Go through the data below and return each line where the string "nabla" occurs.

====== Provided entries ======

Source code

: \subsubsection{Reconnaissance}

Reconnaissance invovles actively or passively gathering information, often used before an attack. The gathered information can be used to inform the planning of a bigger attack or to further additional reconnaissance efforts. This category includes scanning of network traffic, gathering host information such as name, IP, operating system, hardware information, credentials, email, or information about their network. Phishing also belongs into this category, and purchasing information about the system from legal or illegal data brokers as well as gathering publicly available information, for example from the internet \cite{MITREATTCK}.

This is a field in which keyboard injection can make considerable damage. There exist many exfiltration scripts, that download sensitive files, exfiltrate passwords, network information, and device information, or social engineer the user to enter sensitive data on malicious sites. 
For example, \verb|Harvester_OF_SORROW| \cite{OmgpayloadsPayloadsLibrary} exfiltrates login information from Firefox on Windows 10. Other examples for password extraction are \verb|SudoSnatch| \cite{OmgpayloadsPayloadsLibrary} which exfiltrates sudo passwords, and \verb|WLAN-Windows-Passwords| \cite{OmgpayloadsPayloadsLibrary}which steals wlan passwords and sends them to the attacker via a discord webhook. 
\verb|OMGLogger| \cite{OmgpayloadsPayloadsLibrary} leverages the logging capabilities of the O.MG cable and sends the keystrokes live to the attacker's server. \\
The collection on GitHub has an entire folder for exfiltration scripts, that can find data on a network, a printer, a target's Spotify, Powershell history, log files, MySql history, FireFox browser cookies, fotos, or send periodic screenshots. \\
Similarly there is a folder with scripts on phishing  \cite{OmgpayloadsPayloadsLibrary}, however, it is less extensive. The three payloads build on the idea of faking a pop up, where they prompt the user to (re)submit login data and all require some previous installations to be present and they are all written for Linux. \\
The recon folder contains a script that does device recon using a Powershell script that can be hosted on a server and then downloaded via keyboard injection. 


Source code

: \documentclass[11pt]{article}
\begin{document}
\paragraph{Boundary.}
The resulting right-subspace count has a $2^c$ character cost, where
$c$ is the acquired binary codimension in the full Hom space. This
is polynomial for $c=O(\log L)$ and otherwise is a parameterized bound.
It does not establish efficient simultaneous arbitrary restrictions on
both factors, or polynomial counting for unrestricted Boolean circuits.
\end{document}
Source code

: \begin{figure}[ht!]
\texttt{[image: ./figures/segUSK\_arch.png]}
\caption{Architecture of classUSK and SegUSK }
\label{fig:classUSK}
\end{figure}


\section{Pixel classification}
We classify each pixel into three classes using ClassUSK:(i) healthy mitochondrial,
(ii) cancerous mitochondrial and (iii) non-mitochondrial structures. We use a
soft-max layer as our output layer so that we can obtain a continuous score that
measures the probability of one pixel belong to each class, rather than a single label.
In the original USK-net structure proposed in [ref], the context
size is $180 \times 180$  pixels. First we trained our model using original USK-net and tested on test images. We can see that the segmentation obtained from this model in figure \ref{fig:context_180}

======
====== Provided entries ======

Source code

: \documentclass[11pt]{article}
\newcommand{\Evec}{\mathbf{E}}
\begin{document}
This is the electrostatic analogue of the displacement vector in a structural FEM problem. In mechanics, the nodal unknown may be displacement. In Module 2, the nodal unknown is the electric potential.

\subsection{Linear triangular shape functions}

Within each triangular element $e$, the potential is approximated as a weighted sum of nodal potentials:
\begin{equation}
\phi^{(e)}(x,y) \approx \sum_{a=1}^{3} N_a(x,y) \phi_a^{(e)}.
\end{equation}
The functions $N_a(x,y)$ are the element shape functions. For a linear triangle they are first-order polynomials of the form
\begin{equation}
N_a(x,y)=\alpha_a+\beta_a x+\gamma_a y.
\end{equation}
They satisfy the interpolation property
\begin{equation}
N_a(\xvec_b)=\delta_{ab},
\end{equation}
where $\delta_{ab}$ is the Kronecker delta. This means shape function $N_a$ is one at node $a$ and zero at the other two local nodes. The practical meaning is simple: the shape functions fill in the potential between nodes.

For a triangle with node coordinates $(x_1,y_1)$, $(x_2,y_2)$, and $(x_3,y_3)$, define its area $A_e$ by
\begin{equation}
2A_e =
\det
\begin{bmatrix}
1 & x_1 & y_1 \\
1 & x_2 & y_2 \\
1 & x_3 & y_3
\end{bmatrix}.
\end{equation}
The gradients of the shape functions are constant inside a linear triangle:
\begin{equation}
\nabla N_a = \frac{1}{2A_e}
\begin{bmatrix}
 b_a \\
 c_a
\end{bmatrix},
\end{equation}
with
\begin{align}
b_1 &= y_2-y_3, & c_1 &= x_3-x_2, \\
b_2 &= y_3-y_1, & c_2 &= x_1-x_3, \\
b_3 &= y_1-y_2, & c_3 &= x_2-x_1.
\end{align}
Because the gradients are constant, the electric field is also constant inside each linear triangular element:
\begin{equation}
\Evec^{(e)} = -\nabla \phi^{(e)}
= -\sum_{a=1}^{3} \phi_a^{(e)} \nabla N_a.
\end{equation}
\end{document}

======
====== Provided entries ======

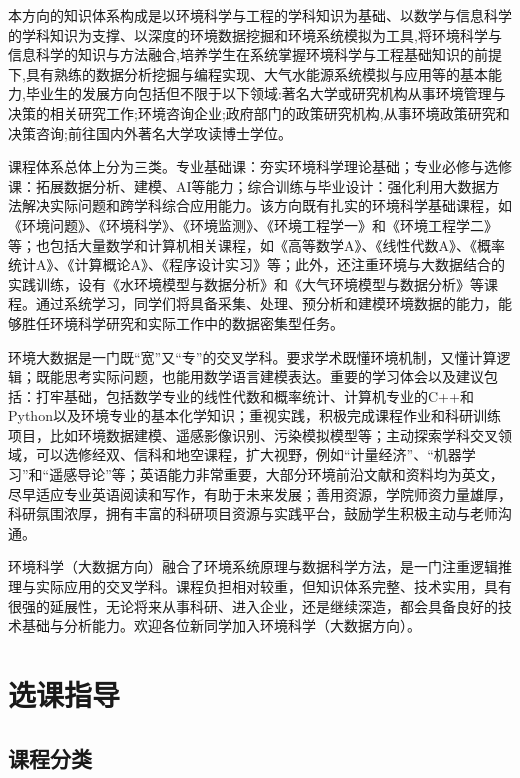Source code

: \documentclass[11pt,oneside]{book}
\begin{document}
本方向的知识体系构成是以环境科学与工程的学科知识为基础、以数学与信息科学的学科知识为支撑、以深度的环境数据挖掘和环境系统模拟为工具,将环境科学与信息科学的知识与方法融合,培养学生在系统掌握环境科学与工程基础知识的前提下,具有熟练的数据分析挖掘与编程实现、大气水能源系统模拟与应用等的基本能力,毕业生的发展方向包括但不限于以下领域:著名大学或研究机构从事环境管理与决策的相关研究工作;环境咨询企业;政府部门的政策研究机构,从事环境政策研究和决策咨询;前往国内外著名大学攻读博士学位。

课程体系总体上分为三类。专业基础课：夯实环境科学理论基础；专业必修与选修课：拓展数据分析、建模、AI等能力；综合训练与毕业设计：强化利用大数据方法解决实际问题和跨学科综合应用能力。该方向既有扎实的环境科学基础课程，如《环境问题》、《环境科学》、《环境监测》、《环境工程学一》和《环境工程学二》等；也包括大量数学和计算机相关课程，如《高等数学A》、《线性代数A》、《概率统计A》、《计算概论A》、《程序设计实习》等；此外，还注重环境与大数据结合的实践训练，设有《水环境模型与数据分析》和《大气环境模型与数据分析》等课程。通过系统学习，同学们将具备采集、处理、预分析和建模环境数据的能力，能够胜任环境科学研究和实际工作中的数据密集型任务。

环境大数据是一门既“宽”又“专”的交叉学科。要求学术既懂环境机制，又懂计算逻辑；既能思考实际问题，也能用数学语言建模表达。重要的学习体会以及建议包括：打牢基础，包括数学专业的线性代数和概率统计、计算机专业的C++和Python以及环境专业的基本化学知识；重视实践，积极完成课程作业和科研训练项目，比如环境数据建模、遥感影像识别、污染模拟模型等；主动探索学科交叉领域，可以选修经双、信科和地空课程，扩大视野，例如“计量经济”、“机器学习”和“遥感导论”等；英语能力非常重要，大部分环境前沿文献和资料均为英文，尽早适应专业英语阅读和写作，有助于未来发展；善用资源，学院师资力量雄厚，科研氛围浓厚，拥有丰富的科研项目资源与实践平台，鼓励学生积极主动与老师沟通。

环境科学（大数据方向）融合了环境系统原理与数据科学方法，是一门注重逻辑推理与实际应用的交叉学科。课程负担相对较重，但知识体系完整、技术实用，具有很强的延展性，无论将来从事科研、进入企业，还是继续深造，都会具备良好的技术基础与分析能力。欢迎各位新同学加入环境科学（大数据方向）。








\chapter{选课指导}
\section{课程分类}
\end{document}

======

> Exercise response:
\nabla N_a = \frac{1}{2A_e}
\Evec^{(e)} = -\nabla \phi^{(e)}
= -\sum_{a=1}^{3} \phi_a^{(e)} \nabla N_a.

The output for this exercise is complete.